**Extracted material:**
┌──

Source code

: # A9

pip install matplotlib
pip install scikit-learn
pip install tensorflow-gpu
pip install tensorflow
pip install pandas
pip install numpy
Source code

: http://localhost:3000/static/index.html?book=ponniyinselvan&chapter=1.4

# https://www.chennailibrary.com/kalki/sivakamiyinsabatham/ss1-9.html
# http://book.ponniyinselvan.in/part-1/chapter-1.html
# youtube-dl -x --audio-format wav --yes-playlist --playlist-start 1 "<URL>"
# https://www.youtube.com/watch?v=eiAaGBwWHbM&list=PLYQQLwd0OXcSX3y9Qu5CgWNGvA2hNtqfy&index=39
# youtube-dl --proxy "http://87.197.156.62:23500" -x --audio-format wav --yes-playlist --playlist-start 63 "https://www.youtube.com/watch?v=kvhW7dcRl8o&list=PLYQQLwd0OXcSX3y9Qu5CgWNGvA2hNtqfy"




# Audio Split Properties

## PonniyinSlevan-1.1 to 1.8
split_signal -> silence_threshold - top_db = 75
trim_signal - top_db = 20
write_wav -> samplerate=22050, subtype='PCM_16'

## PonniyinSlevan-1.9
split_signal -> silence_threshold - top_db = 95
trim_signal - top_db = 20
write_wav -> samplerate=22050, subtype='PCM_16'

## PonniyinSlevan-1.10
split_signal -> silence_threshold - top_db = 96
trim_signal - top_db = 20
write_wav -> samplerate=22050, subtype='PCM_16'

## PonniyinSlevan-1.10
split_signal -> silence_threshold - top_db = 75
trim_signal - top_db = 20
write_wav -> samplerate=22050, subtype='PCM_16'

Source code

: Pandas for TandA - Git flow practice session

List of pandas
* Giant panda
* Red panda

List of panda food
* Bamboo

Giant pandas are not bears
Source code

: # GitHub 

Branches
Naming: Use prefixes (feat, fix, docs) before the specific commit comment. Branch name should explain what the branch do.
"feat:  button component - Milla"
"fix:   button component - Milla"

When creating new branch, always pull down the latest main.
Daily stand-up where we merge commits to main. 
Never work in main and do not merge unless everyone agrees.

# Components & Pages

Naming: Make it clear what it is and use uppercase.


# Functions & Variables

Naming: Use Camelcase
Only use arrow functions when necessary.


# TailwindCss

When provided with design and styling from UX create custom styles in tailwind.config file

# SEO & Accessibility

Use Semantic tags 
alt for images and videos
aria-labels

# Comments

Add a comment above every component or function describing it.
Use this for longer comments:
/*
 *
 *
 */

└──
┌──

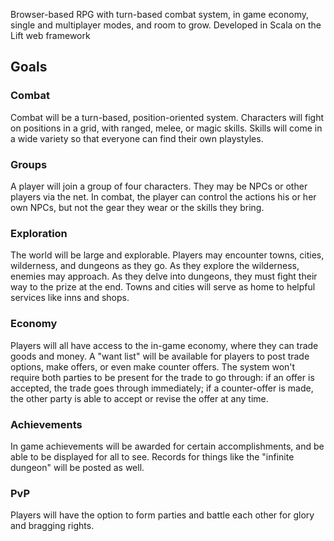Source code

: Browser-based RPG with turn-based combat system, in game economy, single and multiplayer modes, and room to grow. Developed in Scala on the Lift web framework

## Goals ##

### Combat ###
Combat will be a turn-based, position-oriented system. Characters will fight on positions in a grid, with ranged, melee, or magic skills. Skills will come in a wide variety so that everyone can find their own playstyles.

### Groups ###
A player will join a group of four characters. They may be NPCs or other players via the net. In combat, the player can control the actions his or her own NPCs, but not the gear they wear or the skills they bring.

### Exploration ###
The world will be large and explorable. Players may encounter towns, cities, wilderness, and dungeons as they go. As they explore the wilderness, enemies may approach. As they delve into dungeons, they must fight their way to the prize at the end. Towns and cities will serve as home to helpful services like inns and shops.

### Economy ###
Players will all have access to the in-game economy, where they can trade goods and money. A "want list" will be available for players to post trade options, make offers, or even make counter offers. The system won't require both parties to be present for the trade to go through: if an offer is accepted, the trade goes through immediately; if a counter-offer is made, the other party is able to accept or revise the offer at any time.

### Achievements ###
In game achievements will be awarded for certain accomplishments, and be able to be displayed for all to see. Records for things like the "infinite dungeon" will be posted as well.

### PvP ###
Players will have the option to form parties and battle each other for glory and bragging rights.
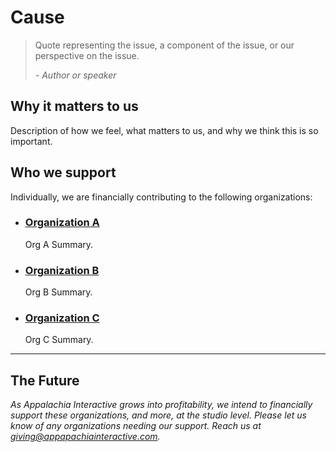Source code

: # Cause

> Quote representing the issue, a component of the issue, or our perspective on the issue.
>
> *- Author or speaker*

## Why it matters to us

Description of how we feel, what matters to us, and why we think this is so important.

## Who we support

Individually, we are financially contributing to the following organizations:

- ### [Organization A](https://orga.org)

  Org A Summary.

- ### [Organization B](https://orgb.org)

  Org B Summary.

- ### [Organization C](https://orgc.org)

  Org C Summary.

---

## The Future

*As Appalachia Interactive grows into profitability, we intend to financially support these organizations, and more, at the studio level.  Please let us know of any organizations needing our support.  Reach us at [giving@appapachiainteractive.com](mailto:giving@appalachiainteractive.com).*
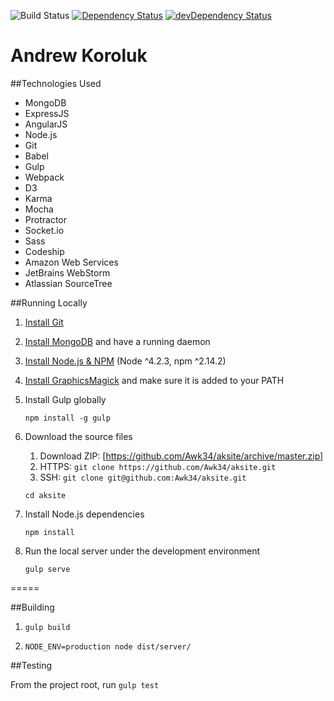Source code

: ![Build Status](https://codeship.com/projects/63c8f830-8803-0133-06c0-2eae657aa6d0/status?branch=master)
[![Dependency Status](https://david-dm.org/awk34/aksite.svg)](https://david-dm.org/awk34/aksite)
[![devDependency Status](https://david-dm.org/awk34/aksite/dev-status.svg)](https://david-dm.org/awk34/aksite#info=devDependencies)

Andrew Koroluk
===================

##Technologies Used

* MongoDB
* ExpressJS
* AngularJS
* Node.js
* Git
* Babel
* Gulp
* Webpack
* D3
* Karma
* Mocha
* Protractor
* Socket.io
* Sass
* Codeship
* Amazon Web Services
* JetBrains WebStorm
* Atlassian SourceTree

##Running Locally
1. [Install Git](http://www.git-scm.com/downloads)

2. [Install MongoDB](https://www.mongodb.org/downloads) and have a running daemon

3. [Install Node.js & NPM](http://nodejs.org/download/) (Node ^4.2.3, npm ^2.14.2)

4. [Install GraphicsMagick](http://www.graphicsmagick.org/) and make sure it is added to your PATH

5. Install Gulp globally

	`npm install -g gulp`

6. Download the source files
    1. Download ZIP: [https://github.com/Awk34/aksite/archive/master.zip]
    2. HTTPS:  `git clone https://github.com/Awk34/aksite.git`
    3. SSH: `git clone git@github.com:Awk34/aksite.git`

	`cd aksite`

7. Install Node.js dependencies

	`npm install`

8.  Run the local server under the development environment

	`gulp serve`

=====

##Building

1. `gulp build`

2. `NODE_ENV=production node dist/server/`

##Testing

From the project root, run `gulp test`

└──

The lines above that hold the word "book" are the ones to copy.

: http://localhost:3000/static/index.html?book=ponniyinselvan&chapter=1.4
# http://book.ponniyinselvan.in/part-1/chapter-1.html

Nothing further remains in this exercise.